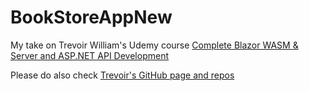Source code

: # BookStoreAppNew
My take on Trevoir William's Udemy course [Complete Blazor WASM & Server and ASP.NET API Development](https://www.udemy.com/course/end-to-end-aspnet-core-31-api-and-blazor-development/)

Please do also check [Trevoir's GitHub page and repos](https://github.com/trevoirwilliams) 


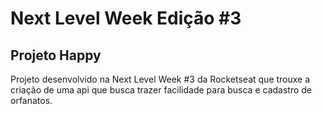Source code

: # Next Level Week Edição #3
## Projeto Happy

Projeto desenvolvido na Next Level Week #3 da Rocketseat que trouxe a criação de uma api que busca trazer facilidade para busca e cadastro de orfanatos.


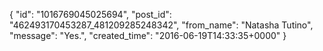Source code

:  {
   "id": "1016769045025694",
   "post_id": "462493170453287_481209285248342",
   "from_name": "Natasha Tutino",
   "message": "Yes.",
   "created_time": "2016-06-19T14:33:35+0000"
 }

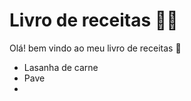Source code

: # Livro de receitas :man_cook:

Olá! bem vindo ao meu livro de receitas :cookie:

- Lasanha de carne
- Pave
- 

   

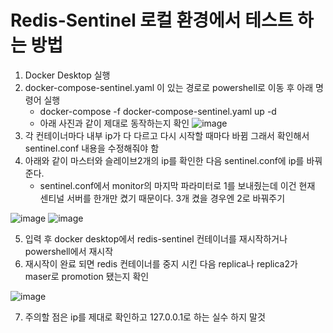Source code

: # Redis-Sentinel 로컬 환경에서 테스트 하는 방법 

1. Docker Desktop 실행
2. docker-compose-sentinel.yaml 이 있는 경로로 powershell로 이동 후 아래 명령어 실행
   - docker-compose -f docker-compose-sentinel.yaml up -d
   - 아래 사진과 같이 제대로 동작하는지 확인
![image](https://github.com/YoungKyonYou/Redis-Sentinel/assets/55623317/23d3f306-5498-4999-9344-beaa31aaf70d)
3. 각 컨테이너마다 내부 ip가 다 다르고 다시 시작할 때마다 바뀜 그래서 확인해서 sentinel.conf 내용을 수정해줘야 함
4. 아래와 같이 마스터와 슬레이브2개의 ip를 확인한 다음 sentinel.conf에 ip를 바꿔준다.
   - sentinel.conf에서 monitor의 마지막 파라미터로 1를 보내줬는데 이건 현재 센티널 서버를 한개만 켰기 때문이다. 3개 켰을 경우엔 2로 바꿔주기 

![image](https://github.com/YoungKyonYou/Redis-Sentinel/assets/55623317/46b36a7c-5028-453c-acb1-cebddaca18c2)
![image](https://github.com/YoungKyonYou/Redis-Sentinel/assets/55623317/1ce1e258-bd87-4e87-9b64-f8bd5548f43e)

5. 입력 후 docker desktop에서 redis-sentinel 컨테이너를 재시작하거나 powershell에서 재시작
6. 재시작이 완료 되면 redis 컨테이너를 중지 시킨 다음 replica나 replica2가 maser로 promotion 됐는지 확인

![image](https://github.com/YoungKyonYou/Redis-Sentinel/assets/55623317/f9e639a3-ced1-4bce-9c1a-3122230bb2f9)

7. 주의할 점은 ip를 제대로 확인하고 127.0.0.1로 하는 실수 하지 말것 
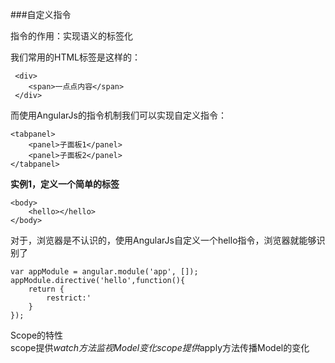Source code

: ###自定义指令  

指令的作用：实现语义的标签化   

我们常用的HTML标签是这样的：   

     <div>
        <span>一点点内容</span>
     </div>  

而使用AngularJs的指令机制我们可以实现自定义指令：  

    <tabpanel>
        <panel>子面板1</panel>
        <panel>子面板2</panel>
    </tabpanel>  

**实例1，定义一个简单的标签**  
	
	<body>
        <hello></hello>
    </body>

对于<hello>，浏览器是不认识的，使用AngularJs自定义一个hello指令，浏览器就能够识别了   

	var appModule = angular.module('app', []);
	appModule.directive('hello',function(){
		return {
			restrict:'
		}
	}); 


Scope的特性  
scope提供$watch方法监视Model变化  
scope提供$apply方法传播Model的变化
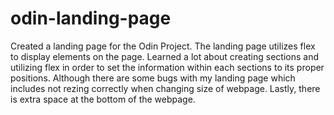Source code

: # odin-landing-page
Created a landing page for the Odin Project. The landing page utilizes flex to display elements on the page. 
Learned a lot about creating sections and utilizing flex in order to set the information within each sections to its proper positions. Although there are some bugs with my landing page which includes not rezing correctly when changing size of webpage. Lastly, there is extra space at the bottom of the webpage.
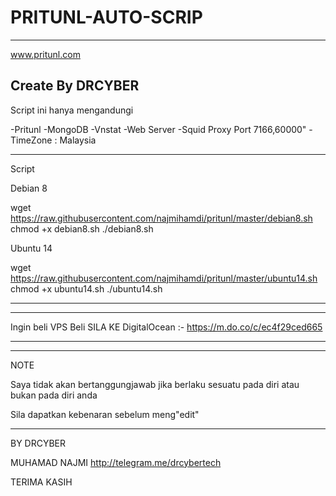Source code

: # PRITUNL-AUTO-SCRIP

-----------------------------------------
www.pritunl.com

Create By DRCYBER
-----------------------------------------



Script ini hanya mengandungi

-Pritunl
-MongoDB
-Vnstat
-Web Server
-Squid Proxy Port 7166,60000"
-TimeZone : Malaysia

-----------------------------------------

Script

Debian 8

wget https://raw.githubusercontent.com/najmihamdi/pritunl/master/debian8.sh
chmod +x debian8.sh
./debian8.sh

Ubuntu 14

wget https://raw.githubusercontent.com/najmihamdi/pritunl/master/ubuntu14.sh
chmod +x ubuntu14.sh
./ubuntu14.sh

-----------------------------------------

-----------------------------------------

Ingin beli VPS Beli SILA KE DigitalOcean :- https://m.do.co/c/ec4f29ced665

-----------------------------------------

-----------------------------------------

NOTE

Saya tidak akan bertanggungjawab jika berlaku sesuatu pada diri atau bukan pada diri anda

Sila dapatkan kebenaran sebelum meng"edit"

-----------------------------------------

BY DRCYBER

MUHAMAD NAJMI http://telegram.me/drcybertech

TERIMA KASIH
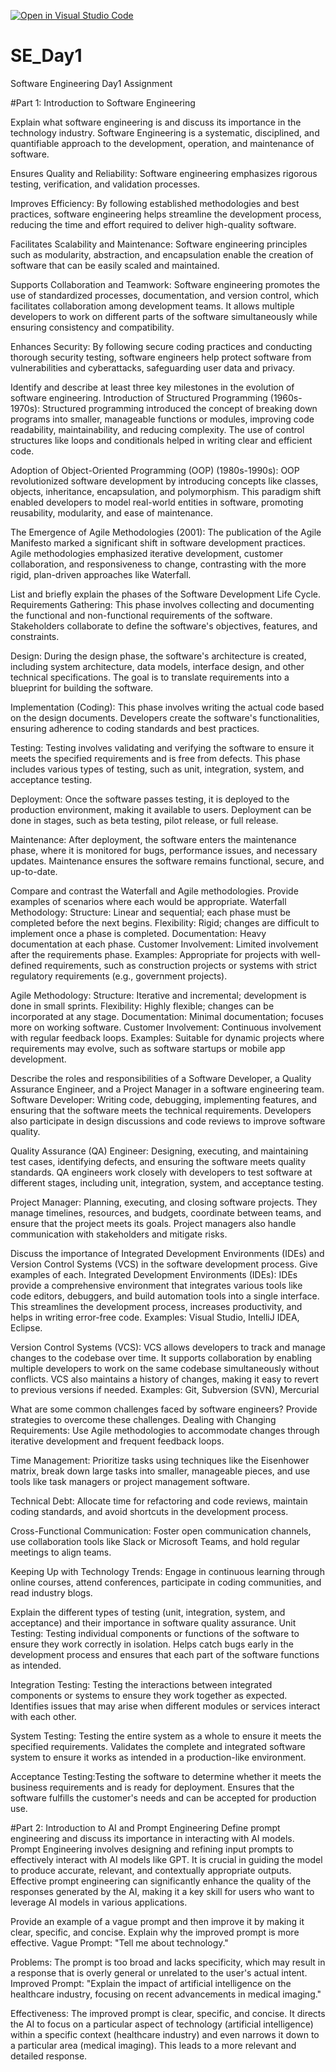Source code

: [![Open in Visual Studio Code](https://classroom.github.com/assets/open-in-vscode-2e0aaae1b6195c2367325f4f02e2d04e9abb55f0b24a779b69b11b9e10269abc.svg)](https://classroom.github.com/online_ide?assignment_repo_id=15573678&assignment_repo_type=AssignmentRepo)
# SE_Day1
Software Engineering Day1 Assignment

#Part 1: Introduction to Software Engineering

Explain what software engineering is and discuss its importance in the technology industry.
Software Engineering is a systematic, disciplined, and quantifiable approach to the development, operation, and maintenance of software.

Ensures Quality and Reliability:
Software engineering emphasizes rigorous testing, verification, and validation processes. 

Improves Efficiency:
By following established methodologies and best practices, software engineering helps streamline the development process, reducing the time and effort required to deliver high-quality software. 

Facilitates Scalability and Maintenance:
Software engineering principles such as modularity, abstraction, and encapsulation enable the creation of software that can be easily scaled and maintained. 

Supports Collaboration and Teamwork:
Software engineering promotes the use of standardized processes, documentation, and version control, which facilitates collaboration among development teams. It allows multiple developers to work on different parts of the software simultaneously while ensuring consistency and compatibility.

Enhances Security:
By following secure coding practices and conducting thorough security testing, software engineers help protect software from vulnerabilities and cyberattacks, safeguarding user data and privacy.

Identify and describe at least three key milestones in the evolution of software engineering.
Introduction of Structured Programming (1960s-1970s):
Structured programming introduced the concept of breaking down programs into smaller, manageable functions or modules, improving code readability, maintainability, and reducing complexity. The use of control structures like loops and conditionals helped in writing clear and efficient code.

Adoption of Object-Oriented Programming (OOP) (1980s-1990s):
OOP revolutionized software development by introducing concepts like classes, objects, inheritance, encapsulation, and polymorphism. This paradigm shift enabled developers to model real-world entities in software, promoting reusability, modularity, and ease of maintenance.

The Emergence of Agile Methodologies (2001):
The publication of the Agile Manifesto marked a significant shift in software development practices. Agile methodologies emphasized iterative development, customer collaboration, and responsiveness to change, contrasting with the more rigid, plan-driven approaches like Waterfall.

List and briefly explain the phases of the Software Development Life Cycle.
Requirements Gathering:
This phase involves collecting and documenting the functional and non-functional requirements of the software. Stakeholders collaborate to define the software's objectives, features, and constraints.

Design:
During the design phase, the software's architecture is created, including system architecture, data models, interface design, and other technical specifications. The goal is to translate requirements into a blueprint for building the software.

Implementation (Coding):
This phase involves writing the actual code based on the design documents. Developers create the software's functionalities, ensuring adherence to coding standards and best practices.

Testing:
Testing involves validating and verifying the software to ensure it meets the specified requirements and is free from defects. This phase includes various types of testing, such as unit, integration, system, and acceptance testing.

Deployment:
Once the software passes testing, it is deployed to the production environment, making it available to users. Deployment can be done in stages, such as beta testing, pilot release, or full release.

Maintenance:
After deployment, the software enters the maintenance phase, where it is monitored for bugs, performance issues, and necessary updates. Maintenance ensures the software remains functional, secure, and up-to-date.

Compare and contrast the Waterfall and Agile methodologies. Provide examples of scenarios where each would be appropriate.
Waterfall Methodology:
Structure: Linear and sequential; each phase must be completed before the next begins.
Flexibility: Rigid; changes are difficult to implement once a phase is completed.
Documentation: Heavy documentation at each phase.
Customer Involvement: Limited involvement after the requirements phase.
Examples: Appropriate for projects with well-defined requirements, such as construction projects or systems with strict regulatory requirements (e.g., government projects).

Agile Methodology:
Structure: Iterative and incremental; development is done in small sprints.
Flexibility: Highly flexible; changes can be incorporated at any stage.
Documentation: Minimal documentation; focuses more on working software.
Customer Involvement: Continuous involvement with regular feedback loops.
Examples: Suitable for dynamic projects where requirements may evolve, such as software startups or mobile app development.

Describe the roles and responsibilities of a Software Developer, a Quality Assurance Engineer, and a Project Manager in a software engineering team.
Software Developer:
Writing code, debugging, implementing features, and ensuring that the software meets the technical requirements. Developers also participate in design discussions and code reviews to improve software quality.

Quality Assurance (QA) Engineer:
Designing, executing, and maintaining test cases, identifying defects, and ensuring the software meets quality standards. QA engineers work closely with developers to test software at different stages, including unit, integration, system, and acceptance testing.

Project Manager:
Planning, executing, and closing software projects. They manage timelines, resources, and budgets, coordinate between teams, and ensure that the project meets its goals. Project managers also handle communication with stakeholders and mitigate risks.

Discuss the importance of Integrated Development Environments (IDEs) and Version Control Systems (VCS) in the software development process. Give examples of each.
Integrated Development Environments (IDEs):
IDEs provide a comprehensive environment that integrates various tools like code editors, debuggers, and build automation tools into a single interface. This streamlines the development process, increases productivity, and helps in writing error-free code.
Examples: Visual Studio, IntelliJ IDEA, Eclipse.

Version Control Systems (VCS):
VCS allows developers to track and manage changes to the codebase over time. It supports collaboration by enabling multiple developers to work on the same codebase simultaneously without conflicts. VCS also maintains a history of changes, making it easy to revert to previous versions if needed.
Examples: Git, Subversion (SVN), Mercurial

What are some common challenges faced by software engineers? Provide strategies to overcome these challenges.
Dealing with Changing Requirements: Use Agile methodologies to accommodate changes through iterative development and frequent feedback loops.

Time Management: Prioritize tasks using techniques like the Eisenhower matrix, break down large tasks into smaller, manageable pieces, and use tools like task managers or project management software.

Technical Debt: Allocate time for refactoring and code reviews, maintain coding standards, and avoid shortcuts in the development process.

Cross-Functional Communication: Foster open communication channels, use collaboration tools like Slack or Microsoft Teams, and hold regular meetings to align teams.

Keeping Up with Technology Trends: Engage in continuous learning through online courses, attend conferences, participate in coding communities, and read industry blogs.

Explain the different types of testing (unit, integration, system, and acceptance) and their importance in software quality assurance.
Unit Testing: Testing individual components or functions of the software to ensure they work correctly in isolation.
Helps catch bugs early in the development process and ensures that each part of the software functions as intended.

Integration Testing: Testing the interactions between integrated components or systems to ensure they work together as expected.
Identifies issues that may arise when different modules or services interact with each other.

System Testing: Testing the entire system as a whole to ensure it meets the specified requirements.
Validates the complete and integrated software system to ensure it works as intended in a production-like environment.

Acceptance Testing:Testing the software to determine whether it meets the business requirements and is ready for deployment.
Ensures that the software fulfills the customer's needs and can be accepted for production use.

#Part 2: Introduction to AI and Prompt Engineering
Define prompt engineering and discuss its importance in interacting with AI models.
Prompt Engineering involves designing and refining input prompts to effectively interact with AI models like GPT. It is crucial in guiding the model to produce accurate, relevant, and contextually appropriate outputs. Effective prompt engineering can significantly enhance the quality of the responses generated by the AI, making it a key skill for users who want to leverage AI models in various applications.

Provide an example of a vague prompt and then improve it by making it clear, specific, and concise. Explain why the improved prompt is more effective.
Vague Prompt: "Tell me about technology."

Problems: The prompt is too broad and lacks specificity, which may result in a response that is overly general or unrelated to the user's actual intent.
Improved Prompt: "Explain the impact of artificial intelligence on the healthcare industry, focusing on recent advancements in medical imaging."

Effectiveness: The improved prompt is clear, specific, and concise. It directs the AI to focus on a particular aspect of technology (artificial intelligence) within a specific context (healthcare industry) and even narrows it down to a particular area (medical imaging). This leads to a more relevant and detailed response.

■ Task prompt: In the records above, find each line with the word "production" and copy it out.

■ Task response:
Once the software passes testing, it is deployed to the production environment, making it available to users. Deployment can be done in stages, such as beta testing, pilot release, or full release.
Validates the complete and integrated software system to ensure it works as intended in a production-like environment.
Ensures that the software fulfills the customer's needs and can be accepted for production use.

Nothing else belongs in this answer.